Category: Sustainability

  • An Invitation to Rethink Thanksgiving

    Every November, roughly 46 million turkeys are killed in the United States for the sake of “American Tradition.” These are curious, socially intelligent birds capable of recognizing flock mates, forming hierarchies, and communicating with unique vocalizations, yet most are reduced to a dining table centerpiece, living just 14–20 weeks before slaughter despite a natural lifespan of 10–15 years. Their short lives, filled with fear and pain, expose the uncomfortable truth that gratitude and violence are braided together in the modern Thanksgiving ritual.

    Talking about turkeys means confronting the systems—colonial, patriarchal, and capitalist—that shape their lives and deaths. Thanksgiving, too, cannot be separated from the mythologies that erase Indigenous histories, stewardship, and struggles for sovereignty. This holiday invites us to rethink what, and who, we actually celebrate, honor, and consume.
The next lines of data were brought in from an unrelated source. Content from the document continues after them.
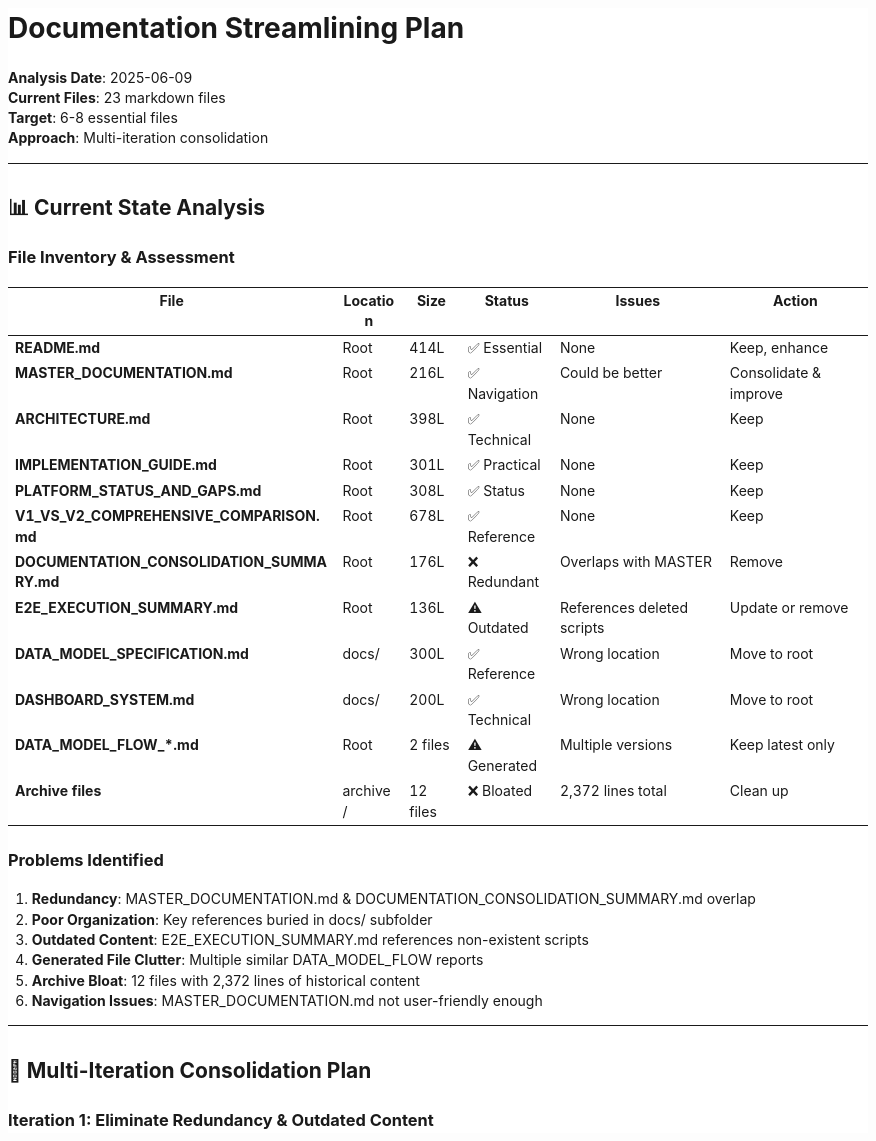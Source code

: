 # Documentation Streamlining Plan

**Analysis Date**: 2025-06-09  
**Current Files**: 23 markdown files  
**Target**: 6-8 essential files  
**Approach**: Multi-iteration consolidation  

---

## 📊 Current State Analysis

### File Inventory & Assessment

| File | Location | Size | Status | Issues | Action |
|------|----------|------|--------|--------|--------|
| **README.md** | Root | 414L | ✅ Essential | None | Keep, enhance |
| **MASTER_DOCUMENTATION.md** | Root | 216L | ✅ Navigation | Could be better | Consolidate & improve |
| **ARCHITECTURE.md** | Root | 398L | ✅ Technical | None | Keep |
| **IMPLEMENTATION_GUIDE.md** | Root | 301L | ✅ Practical | None | Keep |
| **PLATFORM_STATUS_AND_GAPS.md** | Root | 308L | ✅ Status | None | Keep |
| **V1_VS_V2_COMPREHENSIVE_COMPARISON.md** | Root | 678L | ✅ Reference | None | Keep |
| **DOCUMENTATION_CONSOLIDATION_SUMMARY.md** | Root | 176L | ❌ Redundant | Overlaps with MASTER | Remove |
| **E2E_EXECUTION_SUMMARY.md** | Root | 136L | ⚠️ Outdated | References deleted scripts | Update or remove |
| **DATA_MODEL_SPECIFICATION.md** | docs/ | 300L | ✅ Reference | Wrong location | Move to root |
| **DASHBOARD_SYSTEM.md** | docs/ | 200L | ✅ Technical | Wrong location | Move to root |
| **DATA_MODEL_FLOW_*.md** | Root | 2 files | ⚠️ Generated | Multiple versions | Keep latest only |
| **Archive files** | archive/ | 12 files | ❌ Bloated | 2,372 lines total | Clean up |

### Problems Identified

1. **Redundancy**: MASTER_DOCUMENTATION.md & DOCUMENTATION_CONSOLIDATION_SUMMARY.md overlap
2. **Poor Organization**: Key references buried in docs/ subfolder
3. **Outdated Content**: E2E_EXECUTION_SUMMARY.md references non-existent scripts
4. **Generated File Clutter**: Multiple similar DATA_MODEL_FLOW reports
5. **Archive Bloat**: 12 files with 2,372 lines of historical content
6. **Navigation Issues**: MASTER_DOCUMENTATION.md not user-friendly enough

---

## 🔄 Multi-Iteration Consolidation Plan

### **Iteration 1: Eliminate Redundancy & Outdated Content**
    Photo by Meelika Marzzarella on Unsplash

    Most U.S. turkeys live in industrial sheds holding 6,000–20,000 birds and are genetically engineered to grow unnaturally heavy and fast. Their bodies become so large that many cannot stand without pain, often developing joint damage, leg deformities, and heart failure; because of these proportions, they are bred almost exclusively through forced artificial insemination, with their natural social and reproductive lives erased and relabeled as “efficiency.”

    Packed tightly together, birds are subjected to “management” practices like beak trimming, desnooding, and detoeing, which remove sensitive body parts without anesthesia and can cause long-term pain, altered behavior, and difficulty eating or moving.
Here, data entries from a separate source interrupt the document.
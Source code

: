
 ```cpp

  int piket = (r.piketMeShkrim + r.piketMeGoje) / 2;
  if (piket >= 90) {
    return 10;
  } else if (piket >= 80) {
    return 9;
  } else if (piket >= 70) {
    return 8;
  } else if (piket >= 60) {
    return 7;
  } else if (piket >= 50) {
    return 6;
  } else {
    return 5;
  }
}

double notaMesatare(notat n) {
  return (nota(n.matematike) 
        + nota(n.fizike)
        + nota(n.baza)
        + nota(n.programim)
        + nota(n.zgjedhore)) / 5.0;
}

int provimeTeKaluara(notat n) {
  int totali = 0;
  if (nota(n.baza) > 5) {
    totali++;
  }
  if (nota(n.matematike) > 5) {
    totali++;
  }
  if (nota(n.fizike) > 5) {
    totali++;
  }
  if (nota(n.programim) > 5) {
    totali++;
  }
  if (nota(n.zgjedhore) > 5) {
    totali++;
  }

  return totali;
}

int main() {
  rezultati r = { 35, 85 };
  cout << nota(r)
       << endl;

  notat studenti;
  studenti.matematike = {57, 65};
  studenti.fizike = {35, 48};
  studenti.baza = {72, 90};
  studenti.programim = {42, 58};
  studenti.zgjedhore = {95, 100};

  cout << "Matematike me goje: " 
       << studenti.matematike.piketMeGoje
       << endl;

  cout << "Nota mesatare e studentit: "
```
    Most turkeys raised for Thanksgiving live on litter soaked with feces and urine under artificial lighting designed to maximize growth; their rapid weight gain often outpaces skeletal development, and many collapse from heart or lung problems. This is not tradition. It is industrial design masquerading as holiday ceremony, where bodies are treated as commodities and exploited to produce life that exists only to generate profit, encapsulating patriarchal capitalist values.
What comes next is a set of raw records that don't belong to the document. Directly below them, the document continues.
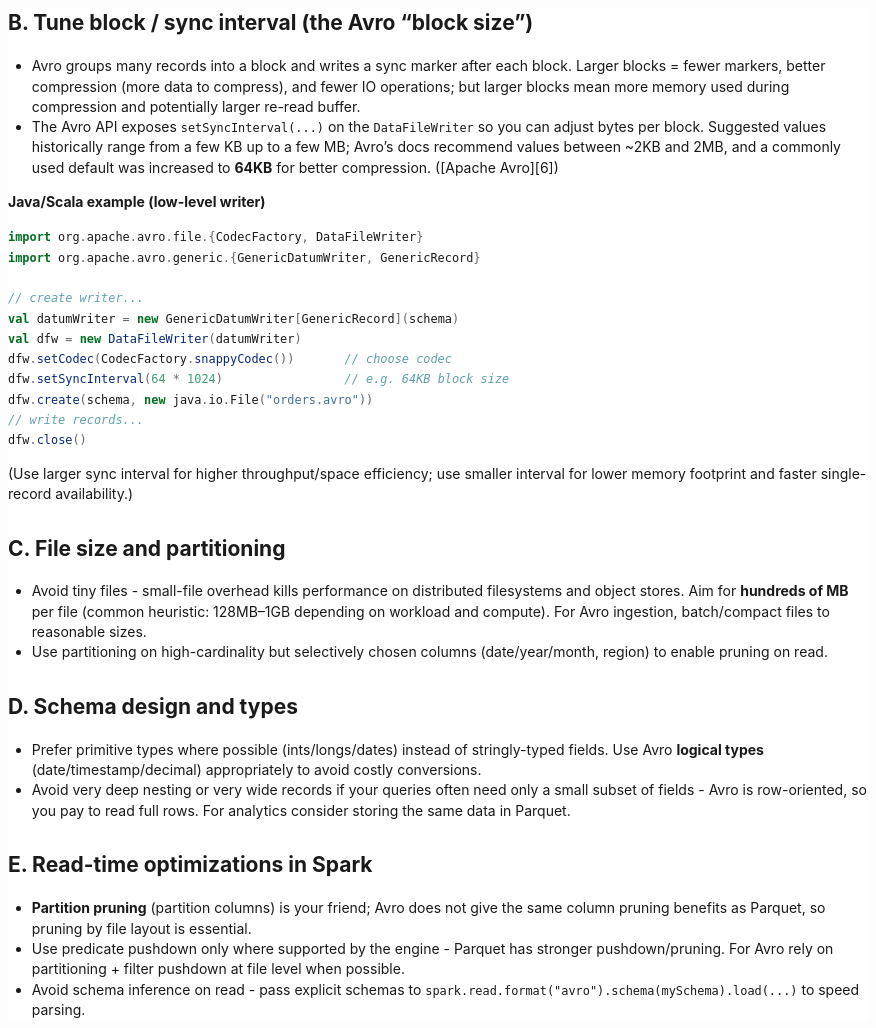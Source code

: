 ## B. Tune **block / sync interval** (the Avro “block size”)

* Avro groups many records into a block and writes a sync marker after each block. Larger blocks = fewer markers, better compression (more data to compress), and fewer IO operations; but larger blocks mean more memory used during compression and potentially larger re-read buffer.
* The Avro API exposes `setSyncInterval(...)` on the `DataFileWriter` so you can adjust bytes per block. Suggested values historically range from a few KB up to a few MB; Avro’s docs recommend values between \~2KB and 2MB, and a commonly used default was increased to **64KB** for better compression. ([Apache Avro][6])

**Java/Scala example (low-level writer)**

```scala
import org.apache.avro.file.{CodecFactory, DataFileWriter}
import org.apache.avro.generic.{GenericDatumWriter, GenericRecord}

// create writer...
val datumWriter = new GenericDatumWriter[GenericRecord](schema)
val dfw = new DataFileWriter(datumWriter)
dfw.setCodec(CodecFactory.snappyCodec())       // choose codec
dfw.setSyncInterval(64 * 1024)                 // e.g. 64KB block size
dfw.create(schema, new java.io.File("orders.avro"))
// write records...
dfw.close()
```

(Use larger sync interval for higher throughput/space efficiency; use smaller interval for lower memory footprint and faster single-record availability.)

## C. File size and partitioning

* Avoid tiny files - small-file overhead kills performance on distributed filesystems and object stores. Aim for **hundreds of MB** per file (common heuristic: 128MB–1GB depending on workload and compute). For Avro ingestion, batch/compact files to reasonable sizes.
* Use partitioning on high-cardinality but selectively chosen columns (date/year/month, region) to enable pruning on read.

## D. Schema design and types

* Prefer primitive types where possible (ints/longs/dates) instead of stringly-typed fields. Use Avro **logical types** (date/timestamp/decimal) appropriately to avoid costly conversions.
* Avoid very deep nesting or very wide records if your queries often need only a small subset of fields - Avro is row-oriented, so you pay to read full rows. For analytics consider storing the same data in Parquet.

## E. Read-time optimizations in Spark

* **Partition pruning** (partition columns) is your friend; Avro does not give the same column pruning benefits as Parquet, so pruning by file layout is essential.
* Use predicate pushdown only where supported by the engine - Parquet has stronger pushdown/pruning. For Avro rely on partitioning + filter pushdown at file level when possible.
* Avoid schema inference on read - pass explicit schemas to `spark.read.format("avro").schema(mySchema).load(...)` to speed parsing.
    The harm of industrial turkey production does not exist in a vacuum; it is built on stolen land, exploited labor, and ecological harm —precisely the systems that ecofeminism, antispeciesism, and degrowth aim to dismantle. Barns, slaughterhouses, and feedlots sit on land taken from Indigenous peoples which are converted into monoculture grain fields, while underpaid and often migrant workers shoulder the physical risk and trauma required to keep cheap meat flowing.

    EPA analysis of animal feeding operations documents how these facilities generate concentrated manure, air pollution, and water contamination, turning nearby communities and ecosystems into sacrifice zones. Turkey manure is a significant source of pollution, and animal agriculture overall drives at least 14.5% of global greenhouse gas emissions while occupying about 80% of U.S. agricultural land when accounting for all livestock and their feed crops.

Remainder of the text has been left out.